Farzad Mostashari, M.D.
Farzad Mostashari, M.D., national coordinator for health IT, kicked off the meeting by noting that it is critical to move from information exchange trust that is established at great expense and point to point between organizations to a more scalable approach where once conditions are met, healthcare organizations can be assured the exchange just works. “This is not a theoretical exercise,” he said, adding that for meaningful use Stage 2 to work, this framework has to be in place. The challenge, he said, is to take interoperability from merely possible to making it easy and scalable.
Steven Posnack, director of the federal policy division of ONC, explained why the governance mechanism is deemed necessary. He said healthcare organizations need a common set of rules to create a consistent trust baseline. Without national rules, state and regional consortia might create potentially conflicting governance approaches to HIE.
The 16 Conditions for Trusted Exchange (CTEs) proposed in the RFI focus on safeguards, interoperability technical standards, and business practices. For instance, one proposed business practice CTE is that “an NVE must send and receive any planned electronic exchange message from another NVE without imposing financial preconditions on any other NVE.”
These NVEs are usually third-party intermediaries that are currently called health information service providers (HISPs). One example is Fishkill, N.Y.-based MedAllies, which has engaged clinicians throughout the Hudson Valley and their disparate EHR vendor partners to create a Direct project that pushes clinical information across EHR systems to support care coordination and transitions of care.

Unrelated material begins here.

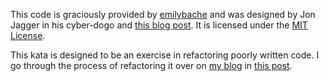 This code is graciously provided by [emilybache](https://github.com/emilybache) and was designed by Jon Jagger in his cyber-dogo and [this blog post](http://jonjagger.blogspot.co.uk/2012/05/yahtzee-cyber-dojo-refactoring-in-java.html). It is licensed under the [MIT License](https://github.com/emilybache/Yatzy-Refactoring-Kata/blob/master/license.txt).

This kata is designed to be an exercise in refactoring poorly written code. I go through the process of refactoring it over on [my blog](https://andey-robins.github.io/) in [this post](https://andey-robins.github.io/2020/08/13/Refactoring-Yatzy-Kata/).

ONC proposes following the validation model it has established for meaningful use—that is, organizations that want to be NVEs would go through a process of testing and certification of products or technology as well as an accreditation of their privacy safeguards and business practices. ONC would select an accreditation body to accredit validation bodies, which would be authorized to validate CTE compliance. [The American National Standards Institute (ANSI) plays that role in accrediting EHR certification bodies today, Posnak noted.]
“It may seem byzantine to have all these layers,” Mostashari told committee members. “But we are assured and encouraged by own experience that separating the accrediting bodies and validating bodies makes sense.”